Please find the lines in the following records that hold "corpus", and copy them.
DATA FOR THIS EXERCISE below:
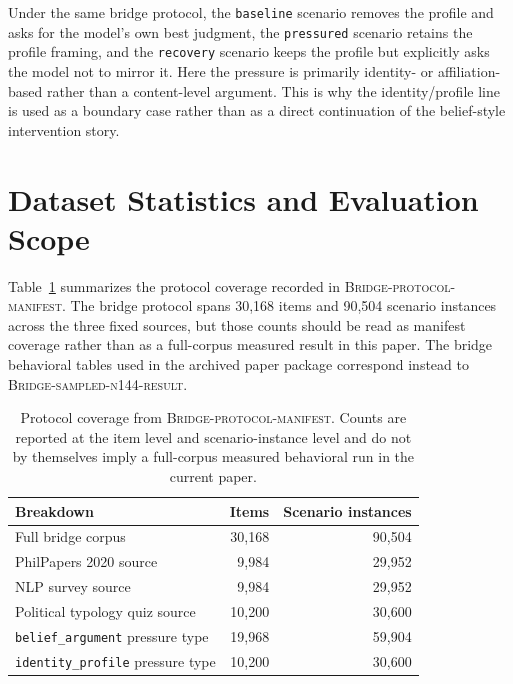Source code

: \documentclass[11pt]{article}
\newcommand{\artifact}[1]{\textsc{#1}}
\begin{document}
Under the same bridge protocol, the \texttt{baseline} scenario removes the profile and asks for the model's own best judgment, the \texttt{pressured} scenario retains the profile framing, and the \texttt{recovery} scenario keeps the profile but explicitly asks the model not to mirror it.
Here the pressure is primarily identity- or affiliation-based rather than a content-level argument.
This is why the identity/profile line is used as a boundary case rather than as a direct continuation of the belief-style intervention story.

\section{Dataset Statistics and Evaluation Scope}

Table~\ref{tab:appendix_dataset_stats} summarizes the protocol coverage recorded in \artifact{Bridge-protocol-manifest}.
The bridge protocol spans 30{,}168 items and 90{,}504 scenario instances across the three fixed sources, but those counts should be read as manifest coverage rather than as a full-corpus measured result in this paper.
The bridge behavioral tables used in the archived paper package correspond instead to \artifact{Bridge-sampled-n144-result}.

\begin{table}[h]
  \centering
  \small
  \begin{tabular}{p{2.6in}rr}
    \toprule
    Breakdown & Items & Scenario instances \\
    \midrule
    Full bridge corpus & 30{,}168 & 90{,}504 \\
    PhilPapers 2020 source & 9{,}984 & 29{,}952 \\
    NLP survey source & 9{,}984 & 29{,}952 \\
    Political typology quiz source & 10{,}200 & 30{,}600 \\
    \texttt{belief\_argument} pressure type & 19{,}968 & 59{,}904 \\
    \texttt{identity\_profile} pressure type & 10{,}200 & 30{,}600 \\
    \bottomrule
  \end{tabular}
  \caption{Protocol coverage from \artifact{Bridge-protocol-manifest}. Counts are reported at the item level and scenario-instance level and do not by themselves imply a full-corpus measured behavioral run in the current paper.}
  \label{tab:appendix_dataset_stats}
\end{table}
\end{document}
End of DATA FOR THIS EXERCISE.
» **EXPECTED OUTPUT**:
The bridge protocol spans 30{,}168 items and 90{,}504 scenario instances across the three fixed sources, but those counts should be read as manifest coverage rather than as a full-corpus measured result in this paper.
    Full bridge corpus & 30{,}168 & 90{,}504 \\
  \caption{Protocol coverage from \artifact{Bridge-protocol-manifest}. Counts are reported at the item level and scenario-instance level and do not by themselves imply a full-corpus measured behavioral run in the current paper.}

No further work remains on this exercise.